[Data entries]
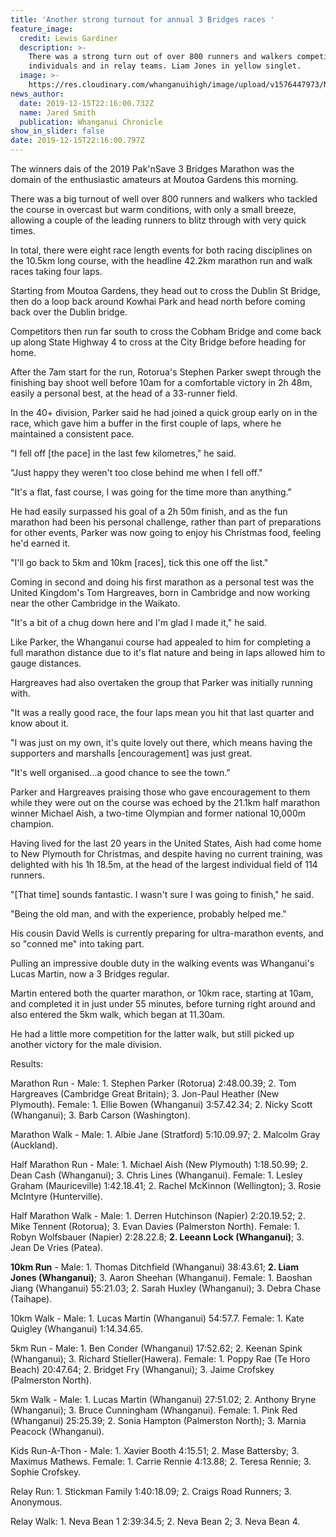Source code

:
 ```yaml
---
title: 'Another strong turnout for annual 3 Bridges races '
feature_image:
  credit: Lewis Gardiner
  description: >-
    There was a strong turn out of over 800 runners and walkers competing as
    individuals and in relay teams. Liam Jones in yellow singlet.
  image: >-
    https://res.cloudinary.com/whanganuihigh/image/upload/v1576447973/News/Liam_Jones_2nd_Bridge_Marathon.Chron_16.12.19.jpg
news_author:
  date: 2019-12-15T22:16:00.732Z
  name: Jared Smith
  publication: Whanganui Chronicle
show_in_slider: false
date: 2019-12-15T22:16:00.797Z
---
```

The winners dais of the 2019 Pak'nSave 3 Bridges Marathon was the domain of the enthusiastic amateurs at Moutoa Gardens this morning.

There was a big turnout of well over 800 runners and walkers who tackled the course in overcast but warm conditions, with only a small breeze, allowing a couple of the leading runners to blitz through with very quick times.

In total, there were eight race length events for both racing disciplines on the 10.5km long course, with the headline 42.2km marathon run and walk races taking four laps.

Starting from Moutoa Gardens, they head out to cross the Dublin St Bridge, then do a loop back around Kowhai Park and head north before coming back over the Dublin bridge.

Competitors then run far south to cross the Cobham Bridge and come back up along State Highway 4 to cross at the City Bridge before heading for home.

After the 7am start for the run, Rotorua's Stephen Parker swept through the finishing bay shoot well before 10am for a comfortable victory in 2h 48m, easily a personal best, at the head of a 33-runner field.

In the 40+ division, Parker said he had joined a quick group early on in the race, which gave him a buffer in the first couple of laps, where he maintained a consistent pace.

"I fell off [the pace] in the last few kilometres," he said.

"Just happy they weren't too close behind me when I fell off."

"It's a flat, fast course, I was going for the time more than anything."

He had easily surpassed his goal of a 2h 50m finish, and as the fun marathon had been his personal challenge, rather than part of preparations for other events, Parker was now going to enjoy his Christmas food, feeling he'd earned it.

"I'll go back to 5km and 10km [races], tick this one off the list."

Coming in second and doing his first marathon as a personal test was the United Kingdom's Tom Hargreaves, born in Cambridge and now working near the other Cambridge in the Waikato.

"It's a bit of a chug down here and I'm glad I made it," he said.

Like Parker, the Whanganui course had appealed to him for completing a full marathon distance due to it's flat nature and being in laps allowed him to gauge distances.

Hargreaves had also overtaken the group that Parker was initially running with.

"It was a really good race, the four laps mean you hit that last quarter and know about it.

"I was just on my own, it's quite lovely out there, which means having the supporters and marshalls [encouragement] was just great.

"It's well organised...a good chance to see the town."

Parker and Hargreaves praising those who gave encouragement to them while they were out on the course was echoed by the 21.1km half marathon winner Michael Aish, a two-time Olympian and former national 10,000m champion.

Having lived for the last 20 years in the United States, Aish had come home to New Plymouth for Christmas, and despite having no current training, was delighted with his 1h 18.5m, at the head of the largest individual field of 114 runners.

"[That time] sounds fantastic. I wasn't sure I was going to finish," he said.

"Being the old man, and with the experience, probably helped me."

His cousin David Wells is currently preparing for ultra-marathon events, and so "conned me" into taking part.

Pulling an impressive double duty in the walking events was Whanganui's Lucas Martin, now a 3 Bridges regular.

Martin entered both the quarter marathon, or 10km race, starting at 10am, and completed it in just under 55 minutes, before turning right around and also entered the 5km walk, which began at 11.30am.

He had a little more competition for the latter walk, but still picked up another victory for the male division.

Results:

Marathon Run - Male: 1. Stephen Parker (Rotorua) 2:48.00.39; 2. Tom Hargreaves (Cambridge Great Britain); 3. Jon-Paul Heather (New Plymouth). Female: 1. Ellie Bowen (Whanganui) 3:57.42.34; 2. Nicky Scott (Whanganui); 3. Barb Carson (Washington).

Marathon Walk - Male: 1. Albie Jane (Stratford) 5:10.09.97; 2. Malcolm Gray (Auckland).

Half Marathon Run - Male: 1. Michael Aish (New Plymouth) 1:18.50.99; 2. Dean Cash (Whanganui); 3. Chris Lines (Whanganui). Female: 1. Lesley Graham (Mauriceville) 1:42.18.41; 2. Rachel McKinnon (Wellington); 3. Rosie McIntyre (Hunterville).

Half Marathon Walk - Male: 1. Derren Hutchinson (Napier) 2:20.19.52; 2. Mike Tennent (Rotorua); 3. Evan Davies (Palmerston North). Female: 1. Robyn Wolfsbauer (Napier) 2:28.22.8; **2. Leeann Lock (Whanganui)**; 3. Jean De Vries (Patea).

**10km Run** - Male: 1. Thomas Ditchfield (Whanganui) 38:43.61; **2. Liam Jones (Whanganui)**; 3. Aaron Sheehan (Whanganui). Female: 1. Baoshan Jiang (Whanganui) 55:21.03; 2. Sarah Huxley (Whanganui); 3. Debra Chase (Taihape).

10km Walk - Male: 1. Lucas Martin (Whanganui) 54:57.7. Female: 1. Kate Quigley (Whanganui) 1:14.34.65.

5km Run - Male: 1. Ben Conder (Whanganui) 17:52.62; 2. Keenan Spink (Whanganui); 3. Richard Stieller(Hawera). Female: 1. Poppy Rae (Te Horo Beach) 20:47.64; 2. Bridget Fry (Whanganui); 3. Jaime Crofskey (Palmerston North).

5km Walk - Male: 1. Lucas Martin (Whanganui) 27:51.02; 2. Anthony Bryne (Whanganui); 3. Bruce Cunningham (Whanganui). Female: 1. Pink Red (Whanganui) 25:25.39; 2. Sonia Hampton (Palmerston North); 3. Marnia Peacock (Whanganui).

Kids Run-A-Thon - Male: 1. Xavier Booth 4:15.51; 2. Mase Battersby; 3. Maximus Mathews. Female: 1. Carrie Rennie 4:13.88; 2. Teresa Rennie; 3. Sophie Crofskey.

Relay Run: 1. Stickman Family 1:40:18.09; 2. Craigs Road Runners; 3. Anonymous.

Relay Walk: 1. Neva Bean 1 2:39:34.5; 2. Neva Bean 2; 3. Neva Bean 4.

→ **Aim of the task**
Wherever the string "through" appears in a line of the records above, copy that line.

→ **Your solution**
There was a big turnout of well over 800 runners and walkers who tackled the course in overcast but warm conditions, with only a small breeze, allowing a couple of the leading runners to blitz through with very quick times.
After the 7am start for the run, Rotorua's Stephen Parker swept through the finishing bay shoot well before 10am for a comfortable victory in 2h 48m, easily a personal best, at the head of a 33-runner field.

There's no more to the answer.